VAGOsolutions FC-SauerkrautLM-7b-beta Overview
FC-SauerkrautLM-7b-beta is a 7 billion parameter function-calling model, a collaborative effort between VAGO solutions and Hyperspace.ai. It is built upon the openchat/openchat-3.5-0106 architecture and has been enhanced with a focus on function calling capabilities.
Key Capabilities and Training Innovations
- Function Calling: The model is specifically trained with a dedicated function calling dataset, making it adept at interpreting user requests and generating appropriate tool calls. Multiple branches are provided for different configurations (e.g., Laser 3, 4, 8, 16 layers) to optimize function calling performance.
- Novel Training Technique (LaserRMT): It utilizes a unique training strategy called LaserRMT, which involves partially freezing the model based on a laser-like analysis. This method aims to optimize the no free lunch theorem, prevent catastrophic forgetting, and improve specific skills like mathematical abilities without degrading overall performance.
- Multilingual Support: The model supports both German and English, with improved German language skills.

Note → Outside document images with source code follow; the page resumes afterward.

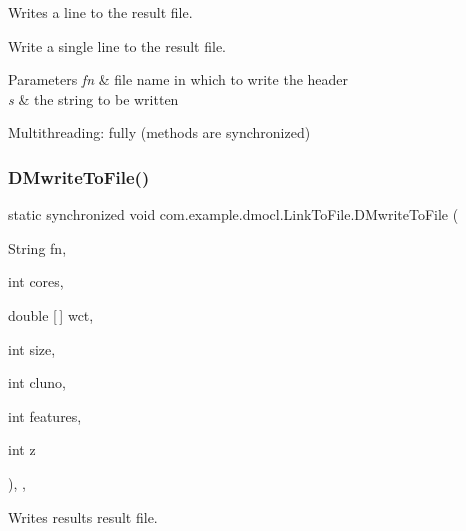 Writes a line to the result file. 

Write a single line to the result file. 
\begin{DoxyParams}{Parameters}
{\em fn} & file name in which to write the header \\
\hline
{\em s} & the string to be written \\
\hline
\end{DoxyParams}
\begin{DoxyParagraph}{Multithreading\+:}
fully (methods are synchronized) 
\end{DoxyParagraph}
\mbox{\label{classcom_1_1example_1_1dmocl_1_1LinkToFile_a14393cd229c571ec80b236d1bd406e43}} 
\subsubsection{\texorpdfstring{D\+Mwrite\+To\+File()}{DMwriteToFile()}\hspace{0.1cm}{\footnotesize\ttfamily [2/2]}}
{\footnotesize\ttfamily static synchronized void com.\+example.\+dmocl.\+Link\+To\+File.\+D\+Mwrite\+To\+File (\begin{DoxyParamCaption}\item[{String}]{fn,  }\item[{int}]{cores,  }\item[{double \mbox{[}$\,$\mbox{]}}]{wct,  }\item[{int}]{size,  }\item[{int}]{cluno,  }\item[{int}]{features,  }\item[{int}]{z }\end{DoxyParamCaption})\hspace{0.3cm}{\ttfamily [inline]}, {\ttfamily [static]}, {\ttfamily [package]}}



Writes results result file.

- Alignment: Fine-tuned using Supervised Fine-Tuning (SFT) and aligned with Direct Preference Optimization (DPO).
Performance and Use Cases
While function calling is its primary focus, the model also shows competitive general language understanding. The Laser 3 layer variant achieved the best benchmark results among the provided branches, with an average score of 66.82 across various benchmarks including ARC, HellaSwag, MMLU, TruthfulQA, Winogrande, and GSM8K. This model is ideal for developers looking to integrate robust function-calling capabilities into their applications, particularly in German and English contexts, and for those interested in exploring models trained with innovative optimization techniques.